Personal information
- Full name: William Charles Higgins
- Date of birth: 26 February 1924
- Place of birth: Birkenhead, England
- Date of death: 1981 (aged 57/58)
- Place of death: Canterbury, England
- Position(s): Winger

Senior career*
- Years: Team / Apps / (Gls)
- 1945–1946: Tranmere Rovers / 0 / (0)
- 1946–1950: Everton / 48 / (8)
- 1950: Millonarios
- 1950–1953: Bangor City

= Billy Higgins (English footballer) =

English footballer

William Charles Higgins (26 February 1924 — 1981) was an English footballer who played as a winger.

==Career==
In 1946, Everton signed Higgins from Tranmere Rovers, with whom he played for on amateur terms. Higgins made his debut for Everton on 21 September 1946 in a 0–0 Merseyside derby draw against Liverpool. Over the course of four seasons, Higgins made 48 league appearances, scoring eight times.

In May 1950, Higgins signed for Colombian club Millonarios, during the El Dorado era of Colombian football, in which a breakaway league was formed.

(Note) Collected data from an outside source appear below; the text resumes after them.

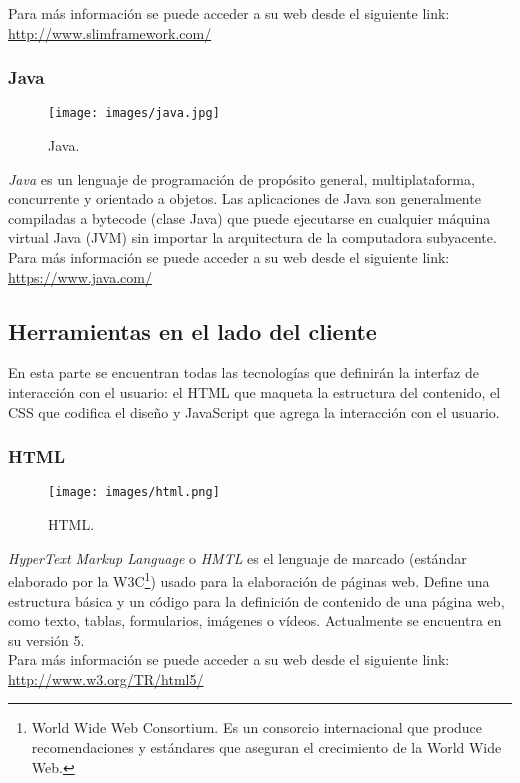 Para más información se puede acceder a su web desde el siguiente link:\\ \url{http://www.slimframework.com/}

\subsubsection*{Java}
\begin{figure}[H]
	\centering
	\texttt{[image: images/java.jpg]}
	\caption{Java.}
\end{figure}
\textit{Java} es un lenguaje de programación de propósito general, multiplataforma, concurrente y orientado a objetos. Las aplicaciones de Java son generalmente compiladas a bytecode (clase Java) que puede ejecutarse en cualquier máquina virtual Java (JVM) sin importar la arquitectura de la computadora subyacente. \\  

Para más información se puede acceder a su web desde el siguiente link:\\ \url{https://www.java.com/}

\subsection{Herramientas en el lado del cliente}
En esta parte se encuentran todas las tecnologías que definirán la interfaz de interacción con el usuario: el HTML que maqueta la estructura del contenido, el CSS que codifica el diseño y JavaScript que agrega la interacción con el usuario. 
 
\subsubsection*{HTML}
\begin{figure}[H]
	\centering
	\texttt{[image: images/html.png]}
	\caption{HTML.}
\end{figure}
\textit{HyperText Markup Language} o \textit{HMTL} es el lenguaje de marcado (estándar elaborado por la W3C\footnote{World Wide Web Consortium. Es un consorcio internacional que produce recomendaciones y estándares que aseguran el crecimiento de la World Wide Web.}) usado para la elaboración de páginas web. Define una estructura básica y un código para la definición de contenido de una página web, como texto, tablas, formularios, imágenes o vídeos. Actualmente se encuentra en su versión 5.\\  

Para más información se puede acceder a su web desde el siguiente link:\\ \url{http://www.w3.org/TR/html5/}

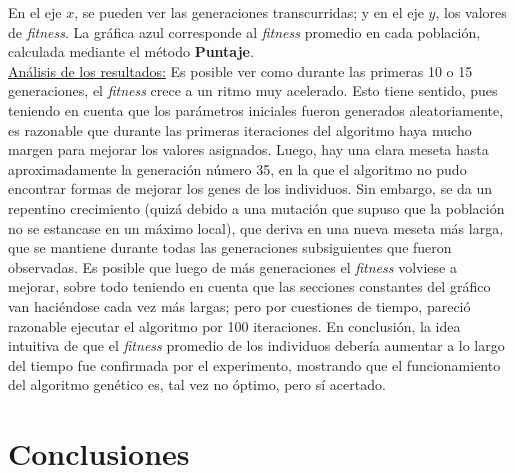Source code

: \documentclass[12pt,a4paper]{article}
\begin{document}
    En el eje $x$, se pueden ver las generaciones transcurridas; y en el eje $y$, los valores de \textit{fitness}. La gráfica azul corresponde al \textit{fitness} promedio en cada población, calculada mediante el método \textbf{Puntaje}. \\[3pt]
    
    \underline{Análisis de los resultados:} 
    Es posible ver como durante las primeras 10 o 15 generaciones, el \textit{fitness} crece a un ritmo muy acelerado. Esto tiene sentido, pues teniendo en cuenta que los parámetros iniciales fueron generados aleatoriamente, es razonable que durante las primeras iteraciones del algoritmo haya mucho margen para mejorar los valores asignados. Luego, hay una clara meseta hasta aproximadamente la generación número 35, en la que el algoritmo no pudo encontrar formas de mejorar los genes de los individuos.
    Sin embargo, se da un repentino crecimiento (quizá debido a una mutación que supuso que la población no se estancase en un máximo local), que deriva en una nueva meseta más larga, que se mantiene durante todas las generaciones subsiguientes que fueron observadas.
    Es posible que luego de más generaciones el \textit{fitness} volviese a mejorar, sobre todo teniendo en cuenta que las secciones constantes del gráfico van haciéndose cada vez más largas; pero por cuestiones de tiempo, pareció razonable ejecutar el algoritmo por 100 iteraciones.
    En conclusión, la idea intuitiva de que el \textit{fitness} promedio de los individuos debería aumentar a lo largo del tiempo fue confirmada por el experimento, mostrando que el funcionamiento del algoritmo genético es, tal vez no óptimo, pero sí acertado.




\newpage



\section{Conclusiones}









\end{document}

Despite receiving a £1,000 signing-on fee and a monthly wage of £120, Higgins' time in Colombia was short lived. The Liverpool Echo reported Higgins was unhappy in Colombia and in financial despair, with his signing-on fee "not in order". Higgins returned to England five months later, with £19 to his name. As a result of leaving Everton to join Colombia's Campeonato Profesional, Higgins was suspended by The Football Association, before having his suspension later lifted. Despite talks with Luton Town and Sheffield Wednesday, Higgins eventually ended up signing for Welsh club Bangor City, who played in the English non-league system.

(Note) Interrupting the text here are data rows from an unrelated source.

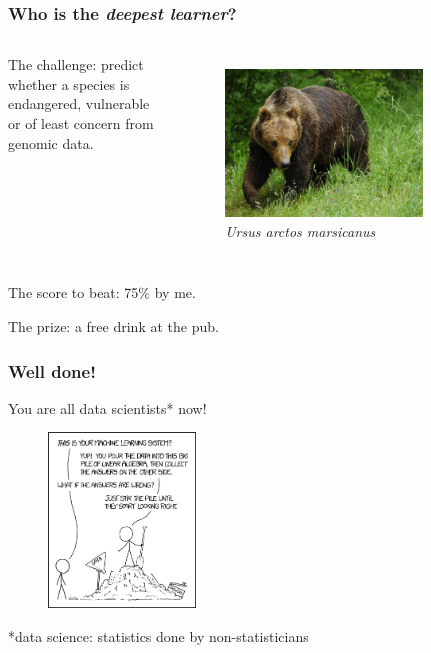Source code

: \documentclass{beamer}
\begin{document}
\begin{frame}
        \frametitle{Who is the \textit{deepest learner}?}


        \begin{columns}
                The challenge: predict whether a species is endangered, vulnerable or of least
                concern from genomic data.
                \begin{figure}
                        \includegraphics[width=0.8\textwidth]{Pics/ursus.jpg} \\
                        \tiny{\textit{Ursus arctos marsicanus}}
                \end{figure}
        \end{columns}

        \vskip 1cm

        The score to beat: 75\% by me.

        The prize: a free drink at the pub.

\end{frame}


\begin{frame}
	\frametitle{Well done!}

	\vskip 0.2cm
	\small{You are all data scientists* now!}

	\begin{figure}
                \includegraphics[width=0.35\textwidth]{Pics/machine_learning.png}
        \end{figure}

	\vskip 0.5cm
	\centering
	\footnotesize{*data science: statistics done by non-statisticians}

\end{frame}
\end{document}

Higgins made his debut for Bangor on 2 December 1950, scoring in a 2–1 win against Runcorn. In October 1952, Higgins had a transfer request accepted by the club. Despite this, he remained with Bangor until the end of the 1952–53 season.
Following his retirement from professional football, Billy Higgins took on the licence of the Imperial Hotel, Canterbury, which he ran until the late 1960s.